How Varied Is Your Reading?

How Varied Is Your Reading?

When you walk into a bookstore, odds are the first thing you’d do is go straight to a specific shelf. For me, that self used to be in the Young Adult section. Now, it’s the Fantasy section. This is because my favourite genre is, without a doubt, fantasy. So I tend to gravitate toward those books, because in the end, I know I’d get the most enjoyment out of it. But is this a problem?

Most people have a favourite genre. This can fall under some of the great umbrella terms of Romance, Fantasy, Thriller, Contemporary or YA. This could also mean that you have a genre that you actively avoid. For me this is the Thriller genre. I can’t really say why, half of the time it’s because I find thrillers to be printed in thick, dense fonts that gave me a headache. The other half is because I can see the twists coming from a mile away, but I’m generalizing here.

Undoubtedly we have tried reading different books in the beginning, but at some point it can get narrowed down as we discover what’s best for our tastes. But I’m here to tell you to try again.

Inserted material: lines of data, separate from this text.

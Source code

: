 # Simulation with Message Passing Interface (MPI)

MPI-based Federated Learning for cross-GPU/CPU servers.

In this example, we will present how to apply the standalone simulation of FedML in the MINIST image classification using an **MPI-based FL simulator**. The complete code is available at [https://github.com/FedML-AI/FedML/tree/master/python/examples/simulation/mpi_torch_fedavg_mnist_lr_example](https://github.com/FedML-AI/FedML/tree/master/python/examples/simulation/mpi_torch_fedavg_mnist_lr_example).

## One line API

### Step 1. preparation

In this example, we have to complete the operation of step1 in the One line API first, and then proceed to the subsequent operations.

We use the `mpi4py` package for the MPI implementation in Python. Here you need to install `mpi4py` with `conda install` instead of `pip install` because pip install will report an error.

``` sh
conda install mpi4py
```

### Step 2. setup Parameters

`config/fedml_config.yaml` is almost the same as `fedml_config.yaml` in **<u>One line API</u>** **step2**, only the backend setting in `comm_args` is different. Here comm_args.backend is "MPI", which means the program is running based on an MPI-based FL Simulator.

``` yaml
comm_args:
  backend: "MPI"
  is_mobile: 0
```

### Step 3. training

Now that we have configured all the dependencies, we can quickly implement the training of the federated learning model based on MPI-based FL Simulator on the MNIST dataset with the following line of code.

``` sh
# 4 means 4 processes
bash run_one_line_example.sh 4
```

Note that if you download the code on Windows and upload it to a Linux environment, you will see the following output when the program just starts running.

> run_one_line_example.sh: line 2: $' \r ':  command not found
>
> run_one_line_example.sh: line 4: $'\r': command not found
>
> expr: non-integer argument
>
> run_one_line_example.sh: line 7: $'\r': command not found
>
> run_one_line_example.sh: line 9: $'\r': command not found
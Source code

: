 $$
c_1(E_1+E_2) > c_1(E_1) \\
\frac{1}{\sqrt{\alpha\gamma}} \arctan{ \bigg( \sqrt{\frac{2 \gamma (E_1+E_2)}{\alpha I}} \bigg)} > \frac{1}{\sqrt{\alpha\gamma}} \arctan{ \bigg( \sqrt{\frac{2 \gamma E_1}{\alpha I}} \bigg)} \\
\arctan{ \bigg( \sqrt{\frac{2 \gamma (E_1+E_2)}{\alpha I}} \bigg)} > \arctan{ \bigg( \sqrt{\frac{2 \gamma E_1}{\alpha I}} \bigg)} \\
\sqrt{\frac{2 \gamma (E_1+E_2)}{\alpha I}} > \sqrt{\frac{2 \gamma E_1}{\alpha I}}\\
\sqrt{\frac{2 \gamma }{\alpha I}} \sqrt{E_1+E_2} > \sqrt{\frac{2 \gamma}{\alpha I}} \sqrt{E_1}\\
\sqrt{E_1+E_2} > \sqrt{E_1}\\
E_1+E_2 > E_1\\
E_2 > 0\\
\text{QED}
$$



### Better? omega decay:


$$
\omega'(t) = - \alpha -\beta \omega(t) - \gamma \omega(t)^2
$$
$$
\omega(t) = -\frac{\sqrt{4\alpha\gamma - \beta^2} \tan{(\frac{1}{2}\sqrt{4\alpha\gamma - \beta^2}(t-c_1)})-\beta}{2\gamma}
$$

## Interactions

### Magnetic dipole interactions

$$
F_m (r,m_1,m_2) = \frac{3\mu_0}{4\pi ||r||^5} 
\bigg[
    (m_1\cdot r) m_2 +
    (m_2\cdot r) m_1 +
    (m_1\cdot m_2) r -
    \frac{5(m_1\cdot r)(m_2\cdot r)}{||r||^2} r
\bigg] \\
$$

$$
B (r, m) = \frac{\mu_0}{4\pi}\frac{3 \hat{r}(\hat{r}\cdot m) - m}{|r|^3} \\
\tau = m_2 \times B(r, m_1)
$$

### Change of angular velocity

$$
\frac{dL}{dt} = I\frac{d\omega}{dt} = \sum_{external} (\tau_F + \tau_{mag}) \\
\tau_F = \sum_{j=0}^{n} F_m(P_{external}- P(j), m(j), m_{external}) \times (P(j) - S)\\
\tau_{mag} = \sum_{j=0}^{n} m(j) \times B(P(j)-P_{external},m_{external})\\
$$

You never know, you may have been missing out on discovering a part of you that loves the technicalities of police procedural crime novels.

For those who tend to stick to the same genre and want to venture out a bit, try exploring the sub-genres of your favourite genres first.

Genres can be very fluid and contain elements from other genres. So, if you like that time-travel aspect in your science fiction, give historical time travel a try, who knows? You may just discover that Arthurian fiction is your jam, and you can become a history buff.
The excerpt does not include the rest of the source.